Commonly used rectangular electrodes (area ~80 cm2) exhibit high non-uniformity of the current density distribution at the electrode-skin interface. The profile across the corners shows a non-uniformity coefficient of 4.6 (Fig. 2a). The standard circular electrode with the same area yields 32% lower non-uniformity (Fig. 2b).

Smaller electrodes produce higher current density, with slightly lower non-uniformity (Fig. 3). However, the electrode radius cannot be less than 4.7 cm for the minimum area of 70 cm2, recommended for efficient defibrillation.

The resistance of the electrode-skin interfacing layer is a major determinant of the maximum current density in the distribution profile. Two electrodes with different radii show equal non-uniformity, assessed by the coefficient K= Jmax/Jmin, if the under-electrode layer specific resistivity is chosen to provide the same electrode resistance (Table 1). This result was confirmed also for interfacing layers of different thicknesses (Fig. 5). For example, a thick layer with lower specific resistance (ρ = 20 Ωm and 1.5 mm thickness) has the same performance as a thin layer with higher ρ (ρ = 60 Ωm and 0.5 mm thickness). This result did not confirm our expectations that the thickness of the interface has a certain straightening effect on the current lines. A higher layer resistance is associated with lower non-uniformity, but it should not add more than 3–5% to the total resistance of the defibrillation current path. Many authors investigated the advantage of covering the electrode metal with resistive layers of increasing resistivity toward the periphery [14, 21]. Such a technique seems technologically difficult and expensive for disposable electrodes. The use of a ring of higher resistivity along the electrode perimeter seems acceptable, as the resistance in the current pathway was not increased, the maximum periphery current was reduced by 12% and the non-uniformity coefficient dropped to K = 2.71 (1570/580 A/m2). The same result could be achieved with 3 times higher resistance of a uniform layer. However, the problem of technological difficulties remains open.
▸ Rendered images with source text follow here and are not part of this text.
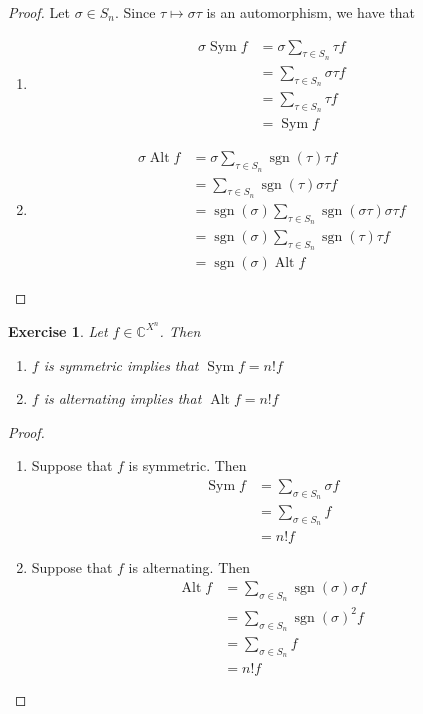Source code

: \documentclass[12pt]{amsart}
\newtheorem{ex}[thm]{Exercise}
\newcommand{\sig}{\sigma}
\newcommand{\C}{\mathbb{C}}
\DeclareMathOperator{\alt}{Alt}
\DeclareMathOperator{\sym}{Sym}
\DeclareMathOperator{\sgn}{sgn}
\begin{document}
\begin{proof}Let $\sig \in S_n$. Since $\tau \mapsto \sig \tau$ is an automorphism, we have that
	\begin{enumerate}
		\item 
		\begin{align*}
			\sig \sym f 
			&= \sig \sum_{\tau \in S_n}  \tau f \\
			&=  \sum_{\tau \in S_n}  \sig \tau f \\
			&=  \sum_{\tau \in S_n}  \tau f \\ 
			&= \sym f
		\end{align*}
		\item 
		\begin{align*}
			\sig \alt f 
			&= \sig \sum_{\tau \in S_n}  \sgn(\tau) \tau f \\
			&=  \sum_{\tau \in S_n} \sgn(\tau) \sig \tau f \\
			&=  \sgn(\sig) \sum_{\tau \in S_n} \sgn(\sig \tau) \sig \tau f \\ 
			&= \sgn(\sig) \sum_{\tau \in S_n} \sgn( \tau) \tau f \\ 
			&= \sgn(\sig)\alt f
		\end{align*}
	\end{enumerate}
\end{proof}

\begin{ex}
	Let $f \in \C^{X^n}$. Then
	\begin{enumerate}
		\item $f$ is symmetric implies that $\sym f = n! f$
		\item  $f$ is alternating implies that $\alt f = n! f$
	\end{enumerate}
\end{ex}

\begin{proof}\
	\begin{enumerate}
		\item Suppose that $f$ is symmetric. Then 
		\begin{align*}
			\sym f 
			&= \sum_{\sig \in S_n} \sig f \\
			&= \sum_{\sig \in S_n} f \\
			&= n! f
		\end{align*}
	\item Suppose that $f$ is alternating. Then 
	\begin{align*}
		\alt f 
		&= \sum_{\sig \in S_n} \sgn(\sig) \sig f \\
		&= \sum_{\sig \in S_n} \sgn(\sig)^2 f \\
		&= \sum_{\sig \in S_n}  f \\
		&= n! f
	\end{align*}
	\end{enumerate}
\end{proof}
\end{document}
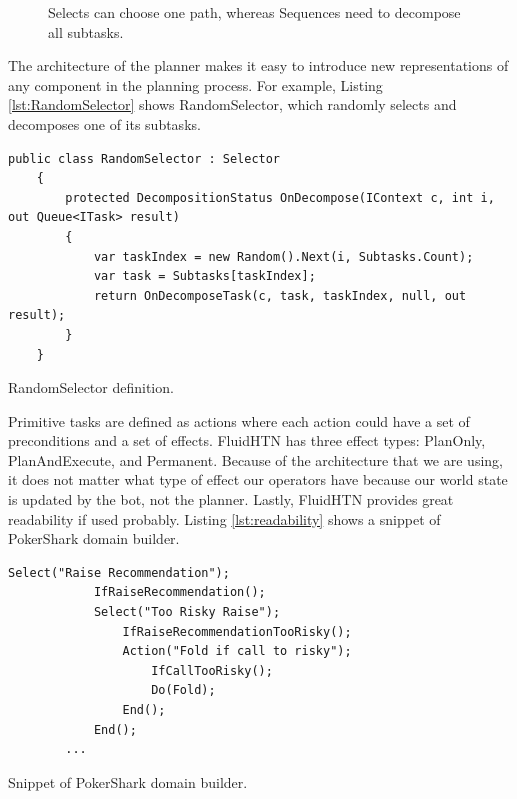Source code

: \begin{figure}[h]
    \centering
    \caption{Selects can choose one path, whereas Sequences need to decompose all subtasks.}
    \label{fig:select_sequence}
\end{figure}

The architecture of the planner makes it easy to introduce new representations of any component in the planning process. For example, Listing \ref{lst:RandomSelector} shows RandomSelector, which randomly selects and decomposes one of its subtasks.

\begin{Listing}
    \begin{lstlisting}[language={[Sharp]C}]
    public class RandomSelector : Selector
    {
        protected DecompositionStatus OnDecompose(IContext c, int i, out Queue<ITask> result)
        {
            var taskIndex = new Random().Next(i, Subtasks.Count);
            var task = Subtasks[taskIndex];
            return OnDecomposeTask(c, task, taskIndex, null, out result);
        }
    }
    \end{lstlisting}
    \caption{RandomSelector definition.}
    \label{lst:RandomSelector}
\end{Listing}

Primitive tasks are defined as actions where each action could have a set of preconditions and a set of effects. FluidHTN has three effect types: PlanOnly, PlanAndExecute, and Permanent. Because of the architecture that we are using, it does not matter what type of effect our operators have because our world state is updated by the bot, not the planner. Lastly, FluidHTN provides great readability if used probably. Listing \ref{lst:readability} shows a snippet of PokerShark domain builder.
\begin{Listing}
    \begin{lstlisting}[language={[Sharp]C}]
        Select("Raise Recommendation");    
            IfRaiseRecommendation();
            Select("Too Risky Raise");
                IfRaiseRecommendationTooRisky();
                Action("Fold if call to risky");
                    IfCallTooRisky();
                    Do(Fold);
                End();
            End();
        ...
    \end{lstlisting}
    \caption{Snippet of PokerShark domain builder.}
    \label{lst:readability}
\end{Listing}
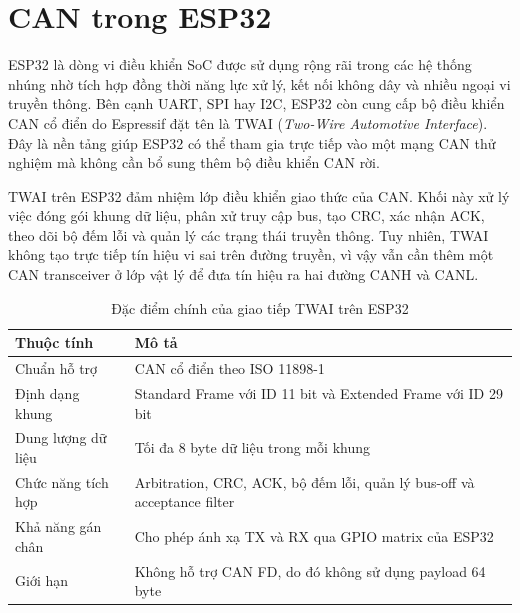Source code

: \chapter{CAN trong ESP32}


ESP32 là dòng vi điều khiển SoC được sử dụng rộng rãi trong các hệ thống nhúng nhờ tích
hợp đồng thời năng lực xử lý, kết nối không dây và nhiều ngoại vi truyền thông. Bên
cạnh UART, SPI hay I2C, ESP32 còn cung cấp bộ điều khiển CAN cổ điển do Espressif đặt
tên là TWAI (\textit{Two-Wire Automotive Interface}). Đây là nền tảng giúp ESP32 có thể
tham gia trực tiếp vào một mạng CAN thử nghiệm mà không cần bổ sung thêm bộ điều
khiển CAN rời.


TWAI trên ESP32 đảm nhiệm lớp điều khiển giao thức của CAN. Khối này xử lý việc đóng
gói khung dữ liệu, phân xử truy cập bus, tạo CRC, xác nhận ACK, theo dõi bộ đếm lỗi và
quản lý các trạng thái truyền thông. Tuy nhiên, TWAI không tạo trực tiếp tín hiệu vi sai
trên đường truyền, vì vậy vẫn cần thêm một CAN transceiver ở lớp vật lý để đưa tín hiệu
ra hai đường CANH và CANL.

\begin{table}[H]
\centering
\begin{tabular}{|p{4.2cm}|p{9.2cm}|}
\hline
\textbf{Thuộc tính} & \textbf{Mô tả} \\ \hline
Chuẩn hỗ trợ & CAN cổ điển theo ISO 11898-1 \\ \hline
Định dạng khung & Standard Frame với ID 11 bit và Extended Frame với ID 29 bit \\ \hline
Dung lượng dữ liệu & Tối đa 8 byte dữ liệu trong mỗi khung \\ \hline
Chức năng tích hợp & Arbitration, CRC, ACK, bộ đếm lỗi, quản lý bus-off và acceptance filter \\ \hline
Khả năng gán chân & Cho phép ánh xạ TX và RX qua GPIO matrix của ESP32 \\ \hline
Giới hạn & Không hỗ trợ CAN FD, do đó không sử dụng payload 64 byte \\ \hline
\end{tabular}
\caption{Đặc điểm chính của giao tiếp TWAI trên ESP32}
\end{table}




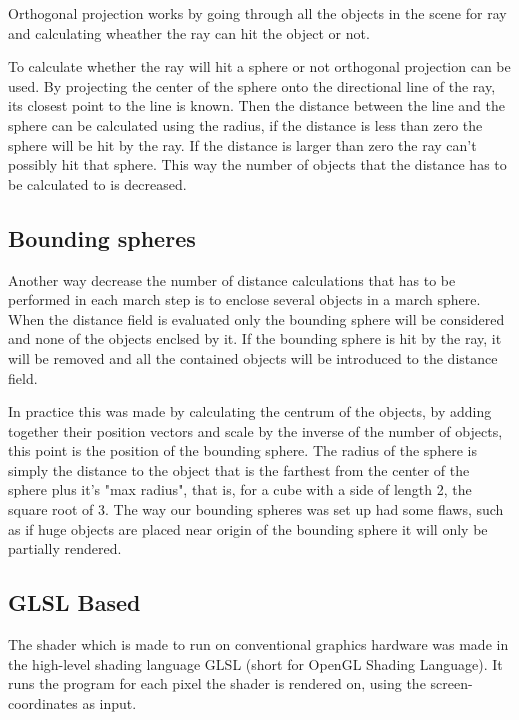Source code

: 			Orthogonal projection works by going through all the objects in the 
			scene for ray and calculating wheather the ray can hit the object
			or not. 

			To calculate whether the ray will hit a sphere or not orthogonal
			projection can be used. By projecting the center of the sphere onto
			the directional line of the ray, its closest point to the line is
			known.  Then the distance between the line and the sphere can be
			calculated using the radius, if the distance is less than zero the
			sphere will be hit by the ray. If the distance is larger than zero
			the ray can't possibly hit that sphere. This way the number of
			objects that the distance has to be calculated to is decreased.

		\subsection{Bounding spheres}
			
			Another way decrease the number of distance calculations that has
			to be performed in each march step is to enclose several objects in
			a march sphere. When the distance field is evaluated only the
			bounding sphere will be considered and none of the objects enclsed
			by it. If the bounding sphere is hit by the ray, it will be removed
			and all the contained objects will be introduced to the distance
			field. 

			In practice this was made by calculating the centrum of the
			objects, by adding together their position vectors and scale by the
			inverse of the number of objects, this point is the position of the
			bounding sphere. The radius of the sphere is simply the distance to
			the object that is the farthest from the center of the sphere plus
			it's "max radius", that is, for a cube with a side of length 2, the
			square root of 3. The way our bounding spheres was set up had some
			flaws, such as if huge objects are placed near origin of the
			bounding sphere it will only be partially rendered.


		\subsection{GLSL Based}
		
			The shader which is made to run on conventional graphics hardware
			was made in the high-level shading language GLSL (short for OpenGL
			Shading Language). It runs the program for each pixel the shader is
			rendered on, using the screen-coordinates as input.
			
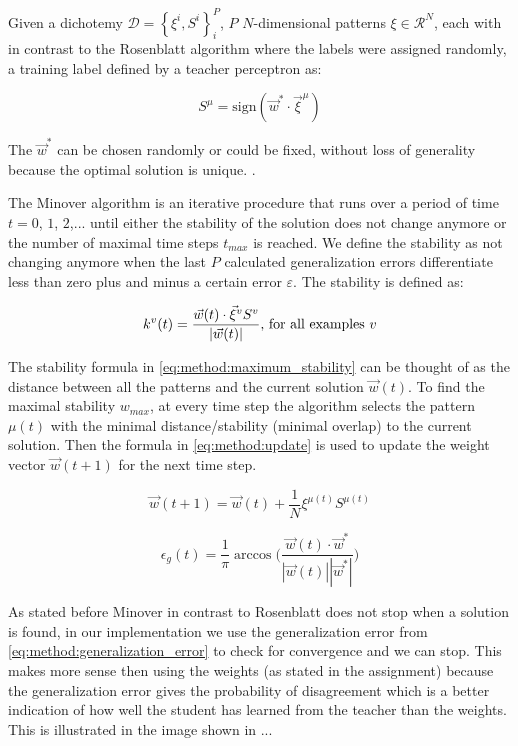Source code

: Given a dichotemy $\mathcal{D} = \left\{\xi^i, S^i \right\}_{i}^{P}$, $P$ $N$-dimensional patterns $\xi \in \mathcal{R}^N$, each with in contrast to the Rosenblatt algorithm where the labels were assigned randomly, a training label defined by a teacher perceptron as:

\begin{equation}\label{eq:method:teacher_label}
	S^\mu = \text{sign}(\vec{w}^* \cdot {\vec{\xi}}^{\mu})
\end{equation}

The $\vec{w}^*$ can be chosen randomly or could be fixed, without loss of generality because the optimal solution is unique. .

The Minover algorithm is an iterative procedure that runs over a period of time $t = 0$, $1$, $2$,... until either the stability of the solution does not change anymore or the number of maximal time steps $t_{max}$ is reached. We define the stability as not changing anymore when the last $P$ calculated generalization errors differentiate less than zero plus and minus a certain error $\varepsilon$. The  stability is defined as: 

\begin{equation}\label{eq:method:maximum_stability}
\mathnormal{k}^v(t) = \frac{\vec{w}(t) \cdot \vec{\xi}^v S^v}{|\vec{w}(t)|} \text{, for all examples } v
\end{equation}

The stability formula in \eqref{eq:method:maximum_stability} can be thought of as the distance between all the patterns and the current solution $\vec{w}(t)$. To find the maximal stability $w_{max}$, at every time step the algorithm selects the pattern $\mu(t)$ with the minimal distance/stability (minimal overlap) to the current solution. Then the formula in \eqref{eq:method:update} is used to update the weight vector $\vec{w}(t + 1)$ for the next time step.

\begin{equation}\label{eq:method:update}
	\vec{w}(t + 1) = \vec{w}(t) + \frac{1}{N} \xi^{\mu(t)} S^{\mu(t)} 
\end{equation}

\begin{equation}\label{eq:method:generalization_error}
	\epsilon_g(t) = \frac{1}{\pi} \arccos \bigg(\frac{\vec{w}(t) \cdot \vec{w}^*}{|\vec{w}(t)| |\vec{w}^*|}\bigg)
\end{equation}

As stated before Minover in contrast to Rosenblatt does not stop when a solution is found, in our implementation we use the generalization error from \eqref{eq:method:generalization_error} to check for convergence and we can stop. This makes more sense then using the weights (as stated in the assignment) because the generalization error gives the probability of disagreement which is a better indication of how well the student has learned from the teacher than the weights. This is illustrated in the image shown in ...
Various electrode structures with openings for skin "breathing" (Figs. 7,8,9,10,11), increase the effect of non-uniformity, as the current density under the vents drops strongly. However, the distribution non-uniformity becomes negligible with increased distance from the electrode surface, as evident in Fig. 6. The bell-shaped distribution in Fig. 12 is estimated for the central region of the cylindrical thorax model, 50 mm under the interfacing layer surface. Consequently, the current density distribution under various electrode structures relates to effects on the skin, rather than to the defibrillation efficiency.

Conclusion

The current density distribution non-uniformity of circular electrodes is about 30% smaller than that of square-shaped electrodes. The use of an interface layer of intermediate resistivity, comparable to that of the underlying tissues can further improve the distribution. A high-resistivity perimeter ring adds a further 13% improvement without increasing the total interface resistance, hence the resistance to the defibrillation current, which is an important advantage in defibrillation.

The inclusion of skin aeration openings for wearable electrodes disturbs the current paths, but an appropriate selection of number and size provides a reasonable compromise.